*ABOUT THIS EXERCISE*
Among the entries below, find all lines that include "Nhân" and copy them.

*GIVEN RECORDS*

--- --- ---

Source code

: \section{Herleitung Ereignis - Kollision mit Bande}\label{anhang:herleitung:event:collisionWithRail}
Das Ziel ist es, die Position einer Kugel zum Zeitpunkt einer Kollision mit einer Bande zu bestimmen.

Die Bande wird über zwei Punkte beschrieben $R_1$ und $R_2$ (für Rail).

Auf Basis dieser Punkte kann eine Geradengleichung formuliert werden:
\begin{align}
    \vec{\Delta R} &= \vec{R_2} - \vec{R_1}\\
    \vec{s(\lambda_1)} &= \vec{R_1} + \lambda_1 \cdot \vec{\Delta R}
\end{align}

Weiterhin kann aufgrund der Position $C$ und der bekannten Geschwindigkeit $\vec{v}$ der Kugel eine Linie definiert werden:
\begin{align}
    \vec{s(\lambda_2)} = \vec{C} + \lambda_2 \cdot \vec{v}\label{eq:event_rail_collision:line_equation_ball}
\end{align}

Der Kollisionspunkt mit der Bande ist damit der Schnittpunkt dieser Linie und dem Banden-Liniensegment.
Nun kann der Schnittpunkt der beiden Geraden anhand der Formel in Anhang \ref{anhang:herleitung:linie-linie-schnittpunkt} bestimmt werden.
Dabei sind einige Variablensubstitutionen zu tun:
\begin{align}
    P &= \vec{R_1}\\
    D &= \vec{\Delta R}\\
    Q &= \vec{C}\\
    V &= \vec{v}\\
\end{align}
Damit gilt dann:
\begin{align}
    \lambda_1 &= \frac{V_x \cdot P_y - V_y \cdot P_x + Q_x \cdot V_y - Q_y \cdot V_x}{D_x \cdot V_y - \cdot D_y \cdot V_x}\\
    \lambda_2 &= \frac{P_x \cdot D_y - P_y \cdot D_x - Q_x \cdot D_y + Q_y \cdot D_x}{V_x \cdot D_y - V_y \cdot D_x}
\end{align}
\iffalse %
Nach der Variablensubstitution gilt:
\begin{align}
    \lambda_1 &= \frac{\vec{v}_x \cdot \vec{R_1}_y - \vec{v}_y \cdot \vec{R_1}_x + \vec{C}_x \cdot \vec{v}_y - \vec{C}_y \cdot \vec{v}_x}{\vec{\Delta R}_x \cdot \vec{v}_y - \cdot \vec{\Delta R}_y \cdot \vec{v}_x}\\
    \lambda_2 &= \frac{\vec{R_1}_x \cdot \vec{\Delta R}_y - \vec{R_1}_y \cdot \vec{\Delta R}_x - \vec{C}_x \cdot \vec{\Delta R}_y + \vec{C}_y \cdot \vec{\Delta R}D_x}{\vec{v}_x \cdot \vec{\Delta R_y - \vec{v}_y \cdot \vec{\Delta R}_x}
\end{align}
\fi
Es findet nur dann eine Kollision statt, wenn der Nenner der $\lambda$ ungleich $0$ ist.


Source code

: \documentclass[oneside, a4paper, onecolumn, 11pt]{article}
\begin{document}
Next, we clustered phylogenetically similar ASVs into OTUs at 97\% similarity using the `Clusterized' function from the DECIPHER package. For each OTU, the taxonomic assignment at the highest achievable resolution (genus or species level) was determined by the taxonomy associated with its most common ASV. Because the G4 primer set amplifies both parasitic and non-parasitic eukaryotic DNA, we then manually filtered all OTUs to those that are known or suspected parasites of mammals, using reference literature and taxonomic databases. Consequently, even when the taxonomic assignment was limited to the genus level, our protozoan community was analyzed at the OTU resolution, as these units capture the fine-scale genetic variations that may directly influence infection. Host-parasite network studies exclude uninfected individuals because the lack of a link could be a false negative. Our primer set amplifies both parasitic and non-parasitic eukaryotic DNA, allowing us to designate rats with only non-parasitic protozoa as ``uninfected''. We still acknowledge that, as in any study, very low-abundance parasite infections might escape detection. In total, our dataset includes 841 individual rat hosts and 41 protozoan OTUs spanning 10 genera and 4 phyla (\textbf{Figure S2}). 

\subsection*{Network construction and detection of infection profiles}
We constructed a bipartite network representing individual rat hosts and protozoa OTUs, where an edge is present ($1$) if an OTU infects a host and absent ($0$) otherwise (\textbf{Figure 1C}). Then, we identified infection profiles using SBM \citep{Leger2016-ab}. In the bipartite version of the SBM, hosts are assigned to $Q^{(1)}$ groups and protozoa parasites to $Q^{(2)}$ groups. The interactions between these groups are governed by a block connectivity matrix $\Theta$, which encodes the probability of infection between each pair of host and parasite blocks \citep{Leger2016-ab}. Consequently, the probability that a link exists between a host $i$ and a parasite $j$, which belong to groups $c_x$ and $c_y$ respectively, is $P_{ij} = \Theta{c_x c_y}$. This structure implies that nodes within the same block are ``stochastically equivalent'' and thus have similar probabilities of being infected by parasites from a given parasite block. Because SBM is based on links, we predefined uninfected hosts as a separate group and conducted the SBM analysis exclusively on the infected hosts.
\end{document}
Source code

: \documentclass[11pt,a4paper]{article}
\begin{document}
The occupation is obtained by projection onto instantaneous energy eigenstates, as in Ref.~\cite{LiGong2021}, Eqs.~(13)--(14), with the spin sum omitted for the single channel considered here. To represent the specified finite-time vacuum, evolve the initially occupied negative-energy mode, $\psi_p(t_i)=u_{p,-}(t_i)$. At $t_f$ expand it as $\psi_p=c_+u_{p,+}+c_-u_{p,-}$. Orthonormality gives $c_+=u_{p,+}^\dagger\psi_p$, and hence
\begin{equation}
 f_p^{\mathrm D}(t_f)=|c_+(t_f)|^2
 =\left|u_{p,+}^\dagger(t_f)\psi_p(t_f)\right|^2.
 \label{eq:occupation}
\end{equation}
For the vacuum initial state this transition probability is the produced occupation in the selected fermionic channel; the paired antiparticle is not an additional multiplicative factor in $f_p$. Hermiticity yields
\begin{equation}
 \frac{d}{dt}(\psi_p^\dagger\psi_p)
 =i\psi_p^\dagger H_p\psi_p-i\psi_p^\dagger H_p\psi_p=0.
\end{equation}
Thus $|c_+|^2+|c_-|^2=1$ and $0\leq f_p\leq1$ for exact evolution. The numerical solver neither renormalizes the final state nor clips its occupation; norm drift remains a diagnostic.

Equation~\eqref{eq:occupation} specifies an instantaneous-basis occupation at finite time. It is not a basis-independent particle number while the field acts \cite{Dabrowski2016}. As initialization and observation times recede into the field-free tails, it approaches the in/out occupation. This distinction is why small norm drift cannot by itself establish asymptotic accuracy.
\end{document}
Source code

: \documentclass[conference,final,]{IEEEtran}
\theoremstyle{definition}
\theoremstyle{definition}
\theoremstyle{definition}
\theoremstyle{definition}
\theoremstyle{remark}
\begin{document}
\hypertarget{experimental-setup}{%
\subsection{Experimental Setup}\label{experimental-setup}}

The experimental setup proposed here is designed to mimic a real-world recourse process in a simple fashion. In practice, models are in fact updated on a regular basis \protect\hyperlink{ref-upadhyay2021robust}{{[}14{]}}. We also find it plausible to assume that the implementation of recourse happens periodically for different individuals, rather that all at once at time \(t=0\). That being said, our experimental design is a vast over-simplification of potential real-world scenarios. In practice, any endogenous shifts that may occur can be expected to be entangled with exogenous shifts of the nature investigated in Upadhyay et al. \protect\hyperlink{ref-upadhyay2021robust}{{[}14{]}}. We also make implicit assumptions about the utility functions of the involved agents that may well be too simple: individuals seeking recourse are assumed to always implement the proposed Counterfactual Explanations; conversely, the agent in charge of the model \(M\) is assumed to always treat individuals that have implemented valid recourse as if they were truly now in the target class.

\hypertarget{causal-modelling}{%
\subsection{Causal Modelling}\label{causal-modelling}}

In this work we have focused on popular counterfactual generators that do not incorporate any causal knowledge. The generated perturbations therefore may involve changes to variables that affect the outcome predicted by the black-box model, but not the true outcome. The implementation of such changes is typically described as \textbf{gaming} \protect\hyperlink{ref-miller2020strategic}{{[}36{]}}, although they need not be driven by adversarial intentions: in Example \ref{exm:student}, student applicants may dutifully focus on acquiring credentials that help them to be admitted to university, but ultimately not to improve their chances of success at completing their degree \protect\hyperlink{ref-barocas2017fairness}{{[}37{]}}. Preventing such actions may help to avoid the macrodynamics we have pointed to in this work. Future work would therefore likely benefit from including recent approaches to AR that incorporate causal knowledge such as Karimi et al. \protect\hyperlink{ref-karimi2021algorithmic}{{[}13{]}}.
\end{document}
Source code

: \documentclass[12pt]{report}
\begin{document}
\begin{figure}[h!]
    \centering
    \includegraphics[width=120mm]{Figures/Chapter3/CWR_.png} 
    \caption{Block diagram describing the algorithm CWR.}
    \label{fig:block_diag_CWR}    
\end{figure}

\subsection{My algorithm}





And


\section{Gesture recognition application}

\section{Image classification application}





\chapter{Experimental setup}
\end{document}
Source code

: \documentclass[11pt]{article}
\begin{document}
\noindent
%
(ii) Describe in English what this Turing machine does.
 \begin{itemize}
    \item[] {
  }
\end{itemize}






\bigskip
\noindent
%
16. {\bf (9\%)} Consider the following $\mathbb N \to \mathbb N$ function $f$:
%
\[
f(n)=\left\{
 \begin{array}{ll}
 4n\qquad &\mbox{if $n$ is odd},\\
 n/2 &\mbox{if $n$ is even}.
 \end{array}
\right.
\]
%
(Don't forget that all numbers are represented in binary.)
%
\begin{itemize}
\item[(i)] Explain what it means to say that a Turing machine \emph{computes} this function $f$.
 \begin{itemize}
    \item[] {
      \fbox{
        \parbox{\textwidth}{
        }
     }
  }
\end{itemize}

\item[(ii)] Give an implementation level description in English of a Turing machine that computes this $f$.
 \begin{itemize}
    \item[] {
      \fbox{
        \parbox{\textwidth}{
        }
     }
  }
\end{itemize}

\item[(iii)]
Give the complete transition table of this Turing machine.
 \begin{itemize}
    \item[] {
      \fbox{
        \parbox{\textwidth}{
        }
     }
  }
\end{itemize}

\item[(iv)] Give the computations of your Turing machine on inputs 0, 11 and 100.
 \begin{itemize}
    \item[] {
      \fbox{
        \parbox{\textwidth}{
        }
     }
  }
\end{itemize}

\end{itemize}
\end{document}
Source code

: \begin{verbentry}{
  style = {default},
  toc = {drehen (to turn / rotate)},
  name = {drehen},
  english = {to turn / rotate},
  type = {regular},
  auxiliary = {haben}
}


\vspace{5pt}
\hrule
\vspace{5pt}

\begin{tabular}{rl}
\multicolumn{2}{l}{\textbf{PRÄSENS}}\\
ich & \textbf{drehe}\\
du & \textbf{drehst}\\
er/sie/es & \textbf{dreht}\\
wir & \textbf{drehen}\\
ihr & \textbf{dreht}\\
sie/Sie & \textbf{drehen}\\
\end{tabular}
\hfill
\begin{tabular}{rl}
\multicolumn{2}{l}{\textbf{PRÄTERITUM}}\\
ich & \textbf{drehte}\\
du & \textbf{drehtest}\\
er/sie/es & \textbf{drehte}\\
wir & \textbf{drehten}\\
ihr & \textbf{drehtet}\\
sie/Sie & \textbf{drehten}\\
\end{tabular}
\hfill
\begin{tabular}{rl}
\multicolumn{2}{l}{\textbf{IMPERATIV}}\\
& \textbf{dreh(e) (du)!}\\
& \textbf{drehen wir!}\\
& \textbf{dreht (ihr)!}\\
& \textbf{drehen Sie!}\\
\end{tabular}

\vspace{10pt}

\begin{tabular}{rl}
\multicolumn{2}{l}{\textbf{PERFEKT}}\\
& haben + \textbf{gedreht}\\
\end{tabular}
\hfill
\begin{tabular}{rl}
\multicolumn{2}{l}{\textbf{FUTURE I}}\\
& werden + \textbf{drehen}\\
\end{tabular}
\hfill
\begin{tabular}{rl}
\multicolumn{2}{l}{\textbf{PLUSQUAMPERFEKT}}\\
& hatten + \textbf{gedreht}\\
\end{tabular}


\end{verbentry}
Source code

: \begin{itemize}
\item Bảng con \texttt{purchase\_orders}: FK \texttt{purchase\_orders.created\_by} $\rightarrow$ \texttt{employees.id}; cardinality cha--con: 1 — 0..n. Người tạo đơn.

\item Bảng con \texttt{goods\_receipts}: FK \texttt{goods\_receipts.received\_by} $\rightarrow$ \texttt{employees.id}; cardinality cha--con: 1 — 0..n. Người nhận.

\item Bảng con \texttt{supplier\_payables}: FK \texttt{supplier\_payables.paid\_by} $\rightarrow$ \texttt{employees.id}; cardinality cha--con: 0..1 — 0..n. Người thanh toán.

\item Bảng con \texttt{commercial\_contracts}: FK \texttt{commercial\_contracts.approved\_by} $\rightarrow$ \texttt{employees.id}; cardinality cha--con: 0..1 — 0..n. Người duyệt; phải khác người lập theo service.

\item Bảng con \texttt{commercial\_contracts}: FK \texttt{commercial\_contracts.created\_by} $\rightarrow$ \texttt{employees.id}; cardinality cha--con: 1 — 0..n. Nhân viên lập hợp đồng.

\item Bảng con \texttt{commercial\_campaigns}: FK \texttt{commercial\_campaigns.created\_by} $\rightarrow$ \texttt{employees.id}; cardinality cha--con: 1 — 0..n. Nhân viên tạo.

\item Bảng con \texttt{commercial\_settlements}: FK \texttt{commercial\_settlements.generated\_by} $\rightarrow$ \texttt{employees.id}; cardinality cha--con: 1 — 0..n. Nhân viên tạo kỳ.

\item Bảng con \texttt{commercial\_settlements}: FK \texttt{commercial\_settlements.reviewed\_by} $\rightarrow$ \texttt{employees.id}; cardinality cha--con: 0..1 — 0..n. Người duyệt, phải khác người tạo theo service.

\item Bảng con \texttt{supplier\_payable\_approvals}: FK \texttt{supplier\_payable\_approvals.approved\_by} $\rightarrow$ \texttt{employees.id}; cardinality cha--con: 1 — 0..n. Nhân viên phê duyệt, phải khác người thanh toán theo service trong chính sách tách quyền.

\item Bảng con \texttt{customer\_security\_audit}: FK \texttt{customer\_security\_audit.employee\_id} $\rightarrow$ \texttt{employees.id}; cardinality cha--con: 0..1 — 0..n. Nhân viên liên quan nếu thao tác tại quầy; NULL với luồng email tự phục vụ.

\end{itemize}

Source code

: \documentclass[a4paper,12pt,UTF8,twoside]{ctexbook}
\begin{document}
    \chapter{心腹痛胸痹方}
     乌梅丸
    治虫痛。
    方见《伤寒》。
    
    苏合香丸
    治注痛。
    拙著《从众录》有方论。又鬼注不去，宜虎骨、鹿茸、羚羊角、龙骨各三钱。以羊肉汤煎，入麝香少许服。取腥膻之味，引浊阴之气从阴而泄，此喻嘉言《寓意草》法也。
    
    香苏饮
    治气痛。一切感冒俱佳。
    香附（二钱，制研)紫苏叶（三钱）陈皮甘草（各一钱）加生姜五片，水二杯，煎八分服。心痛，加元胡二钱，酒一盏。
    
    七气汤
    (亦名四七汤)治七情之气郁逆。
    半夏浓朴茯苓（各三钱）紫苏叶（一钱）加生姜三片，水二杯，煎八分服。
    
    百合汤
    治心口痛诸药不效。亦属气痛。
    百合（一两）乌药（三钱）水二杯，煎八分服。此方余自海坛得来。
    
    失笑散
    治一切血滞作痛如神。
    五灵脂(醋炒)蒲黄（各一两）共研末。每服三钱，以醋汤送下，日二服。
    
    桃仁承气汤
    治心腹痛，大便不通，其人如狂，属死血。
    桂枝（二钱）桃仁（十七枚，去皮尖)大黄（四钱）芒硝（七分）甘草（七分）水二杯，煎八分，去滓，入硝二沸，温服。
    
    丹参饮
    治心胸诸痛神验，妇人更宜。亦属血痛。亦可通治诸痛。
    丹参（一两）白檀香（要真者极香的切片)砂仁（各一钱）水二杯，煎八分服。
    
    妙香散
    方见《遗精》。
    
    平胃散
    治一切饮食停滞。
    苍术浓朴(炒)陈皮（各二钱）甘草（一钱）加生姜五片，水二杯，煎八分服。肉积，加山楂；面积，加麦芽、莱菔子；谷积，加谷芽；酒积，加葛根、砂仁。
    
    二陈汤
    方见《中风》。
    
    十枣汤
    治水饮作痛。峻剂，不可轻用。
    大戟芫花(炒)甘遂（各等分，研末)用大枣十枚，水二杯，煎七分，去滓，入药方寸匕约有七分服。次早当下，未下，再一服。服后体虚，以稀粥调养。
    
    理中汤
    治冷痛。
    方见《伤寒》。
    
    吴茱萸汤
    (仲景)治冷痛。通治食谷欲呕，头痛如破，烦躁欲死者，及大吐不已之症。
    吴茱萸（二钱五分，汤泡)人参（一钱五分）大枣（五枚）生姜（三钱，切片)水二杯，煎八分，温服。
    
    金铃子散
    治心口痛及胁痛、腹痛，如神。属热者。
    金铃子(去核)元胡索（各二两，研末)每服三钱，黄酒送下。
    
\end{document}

--- --- ---

*FINAL ANSWER*
\item Bảng con \texttt{commercial\_contracts}: FK \texttt{commercial\_contracts.created\_by} $\rightarrow$ \texttt{employees.id}; cardinality cha--con: 1 — 0..n. Nhân viên lập hợp đồng.
\item Bảng con \texttt{commercial\_campaigns}: FK \texttt{commercial\_campaigns.created\_by} $\rightarrow$ \texttt{employees.id}; cardinality cha--con: 1 — 0..n. Nhân viên tạo.
\item Bảng con \texttt{commercial\_settlements}: FK \texttt{commercial\_settlements.generated\_by} $\rightarrow$ \texttt{employees.id}; cardinality cha--con: 1 — 0..n. Nhân viên tạo kỳ.
\item Bảng con \texttt{supplier\_payable\_approvals}: FK \texttt{supplier\_payable\_approvals.approved\_by} $\rightarrow$ \texttt{employees.id}; cardinality cha--con: 1 — 0..n. Nhân viên phê duyệt, phải khác người thanh toán theo service trong chính sách tách quyền.
\item Bảng con \texttt{customer\_security\_audit}: FK \texttt{customer\_security\_audit.employee\_id} $\rightarrow$ \texttt{employees.id}; cardinality cha--con: 0..1 — 0..n. Nhân viên liên quan nếu thao tác tại quầy; NULL với luồng email tự phục vụ.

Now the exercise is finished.